What was your earliest ambition?
To be an architect.
Who has been your biggest inspiration?
My father: a teacher who went to the university of life, including being a prisoner of war, and who taught me that everyone is special and that we shouldn’t be afraid of failure.
What was the worst mistake in your career?
Karaoke singing on a ward night out—but thankfully it was before camera capability in mobile phones.
What was your best career move?
Spending a year in Paris as a Medical Research Council travelling fellow. It’s a beautiful city.
Bevan or Lansley? Who’s been the best and the worst health secretary in your lifetime?
The best has to be Aneurin Bevan, who delivered Beveridge’s plan. In the modern era, Stephen Dorrell stands out. I worked directly with six—Reid to Hunt—of whom Alan Johnson best understood the role and Andrew Lansley tried to micromanage.
Who is the person you would most like to thank, and why?
Marie, my wife: for support, insight, and encouragement in equal measure.
To whom would you most like to apologise?
Every person I have looked at and seen only a kidney.
If you were given £1m what would you spend it on?
Half to pay off the family mortgages, and half to the British Kidney Patient Association, which supports people and families affected by kidney disease.
Where are or were you happiest?
Slowly cycling the Grands Cols in France, with my sons ahead of me.
What single unheralded change has made the most difference in your field in your lifetime?
Digital healthcare—check out www.renalpatientview.org.
Do you believe in doctor assisted suicide?
I believe that doctors have a fundamental role in alleviating suffering, challenging the futile escalation of care that elements of 21st century medicine have become, and supporting a gentle death.
What book should every doctor read?
Reckoning with Risk by Gerd Gigerenzer, to help improve their understanding and communication of risk.
What poem, song, or passage of prose would you like mourners at your funeral to hear?
Kathryn, my daughter, playing the flute; my grandsons, Patrick and Sam, reading Seamus Heaney’s Beowulf and WB Yeats’ The Lake Isle of Innisfree, respectively; and Eric Idle’s Always Look on the Bright Side of Life.
What is your guiltiest pleasure?
Roquefort cheese with Gevrey-Chambertin.
If you could be invisible for a day what would you do?
Walk alongside Daniel Kahneman, the behavioural economics Nobel Prize winner, and learn from his conversation.
Clarkson or Clark? Would you rather watch Top Gear or Civilisation? What TV programmes do you enjoy?
Neither of those, but in July, the Tour de France—a monumental team sport.

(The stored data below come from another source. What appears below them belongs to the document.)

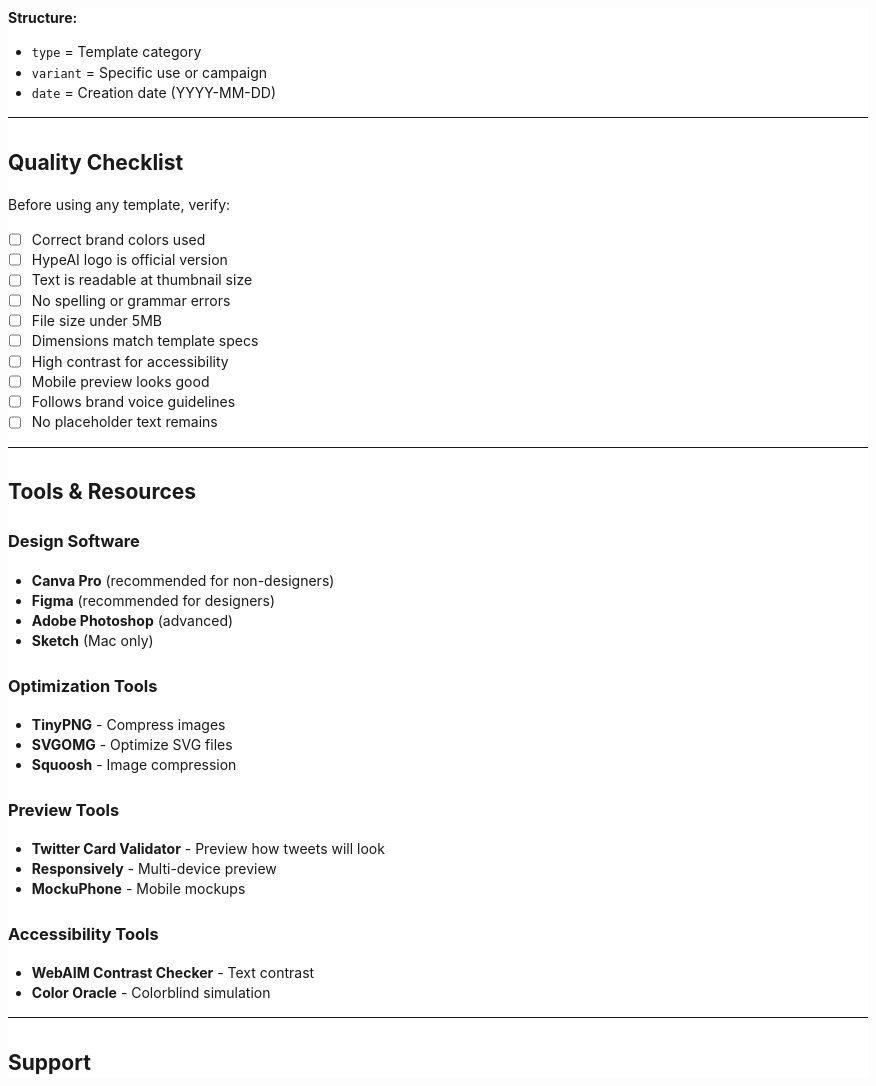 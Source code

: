 **Structure:**
- `type` = Template category
- `variant` = Specific use or campaign
- `date` = Creation date (YYYY-MM-DD)

---

## Quality Checklist

Before using any template, verify:

- [ ] Correct brand colors used
- [ ] HypeAI logo is official version
- [ ] Text is readable at thumbnail size
- [ ] No spelling or grammar errors
- [ ] File size under 5MB
- [ ] Dimensions match template specs
- [ ] High contrast for accessibility
- [ ] Mobile preview looks good
- [ ] Follows brand voice guidelines
- [ ] No placeholder text remains

---

## Tools & Resources

### Design Software
- **Canva Pro** (recommended for non-designers)
- **Figma** (recommended for designers)
- **Adobe Photoshop** (advanced)
- **Sketch** (Mac only)

### Optimization Tools
- **TinyPNG** - Compress images
- **SVGOMG** - Optimize SVG files
- **Squoosh** - Image compression

### Preview Tools
- **Twitter Card Validator** - Preview how tweets will look
- **Responsively** - Multi-device preview
- **MockuPhone** - Mobile mockups

### Accessibility Tools
- **WebAIM Contrast Checker** - Text contrast
- **Color Oracle** - Colorblind simulation

---

## Support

What is your most treasured possession?
My mental health.
What personal ambition do you still have?
To see acute kidney injury widely recognised as the barometer of good basic clinical care that it is, in frail and vulnerable people.
Summarise your personality in three words
Optimistic, enthusiastic, resilient.
Where does alcohol fit into your life?
With good company and good food.
What is your pet hate?
The arrogance of silo working and the ignorance arising from tribalism in the medical profession.
What would be on the menu for your last supper?
Fish and chips with my sons, Daniel and James, before another successful Manchester United European final.
Do you have any regrets about becoming a doctor?
None; it’s a privilege and a ball.
If you were not in your present role what would you be doing instead?
An architect, designing systems with learning organisations.